7 min read

The Case for Doing Things Backwards in 2019


As the people analytics leader in your organization, you are responsible for transforming people data into a unique competitive advantage. You need to figure out what it is about your workforce that makes your business grow, and you need to get leaders across the organization on board with using data to make better employee outcomes happen.

How will you do that in 2019?

Will you waste another year attempting to methodically climb up the 4 or 5 stages of the traditional analytics maturity model? You know the one. It goes from operational reporting in the lower left, up through a few intermediate stages, and then in the far distant upper right, culminates with predictive models and optimization. Here’s the Bersin & Associates one for reference or flip open your copy of Competing on Analytics (2007) for another (p. 8).

People-analytics-backwards-2019The problem with this model is that on the surface it appears to be perfect common sense while in reality, it is hopelessly naive. It requires you to undertake the most far-reaching and logistically challenging efforts first. Then in the magical future, you will have this perfect environment in which to figure out what is actually important. If this were an actual roadmap for an actual road it would say, “Step 1: Begin constructing four-lane highway. … Step 4: Figure out where the highway should go.” It is the exact opposite of the way we have learned to think about business in the last decade. Agile. The Lean Startup. Etc. 

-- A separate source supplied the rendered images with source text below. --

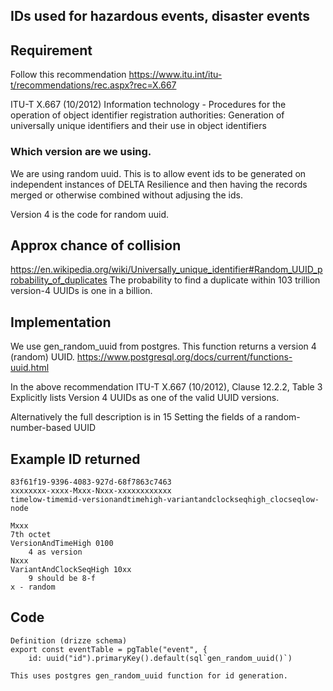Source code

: ## IDs used for hazardous events, disaster events

## Requirement

Follow this recommendation
https://www.itu.int/itu-t/recommendations/rec.aspx?rec=X.667

ITU-T X.667 (10/2012) Information technology - Procedures for the operation of object identifier registration authorities: Generation of universally unique identifiers and their use in object identifiers

### Which version are we using.

We are using random uuid. This is to allow event ids to be generated on independent instances of DELTA Resilience and then having the records merged or otherwise combined without adjusing the ids.

Version 4 is the code for random uuid.

## Approx chance of collision

https://en.wikipedia.org/wiki/Universally_unique_identifier#Random_UUID_probability_of_duplicates
The probability to find a duplicate within 103 trillion version-4 UUIDs is one in a billion.

## Implementation

We use gen_random_uuid from postgres. This function returns a version 4 (random) UUID.
https://www.postgresql.org/docs/current/functions-uuid.html

In the above recommendation
ITU-T X.667 (10/2012), Clause 12.2.2, Table 3
Explicitly lists Version 4 UUIDs as one of the valid UUID versions.

Alternatively the full description is in
15 Setting the fields of a random-number-based UUID

## Example ID returned

```
83f61f19-9396-4083-927d-68f7863c7463
xxxxxxxx-xxxx-Mxxx-Nxxx-xxxxxxxxxxxx
timelow-timemid-versionandtimehigh-variantandclockseqhigh_clocseqlow-node

Mxxx
7th octet
VersionAndTimeHigh 0100
	4 as version
Nxxx
VariantAndClockSeqHigh 10xx
	9 should be 8-f
x - random
```

## Code

```
Definition (drizze schema)
export const eventTable = pgTable("event", {
	id: uuid("id").primaryKey().default(sql`gen_random_uuid()`)

This uses postgres gen_random_uuid function for id generation.

```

In fact it is  such a perfect inverse of what you should be doing that we can literally turn this maturity model 180 degrees onto its head and discover an extremely compelling way to approach people analytics.

Here is the new model.


Notice the axes. This is a pragmatic view. We are now building impact (y axis) in the context of increasing logistical complexity (x axis). Impact grows as more people are using data to achieve the people outcomes that matter. But, as more and more people engage with the data your logistical burden grows as well. These burdens will manifest themselves in the form of system integrations, data validation rules, metric definitions, and a desire for more frequent data refreshes. From this practical perspective, operational data no longer seems like a great place to start. It’s desirable because it’s the point at which many people in the organization will be engaging with data, but it will require an enormous logistical effort to support.

This is a good time to dispense with the notion that operational data is somehow inferior to other forms of data. That it’s the place to start because it’s so simplistic. Actually, your business runs operationally. Amazon’s operational data, for example, instructs a picker in a warehouse to go and fetch a particular package from the shelves at a particular moment in time. That’s just a row of operational data. But it occurs at the end of a sophisticated analytics process that often results in you getting a package on the very same day you ordered it. Operational data is data at the point of impact.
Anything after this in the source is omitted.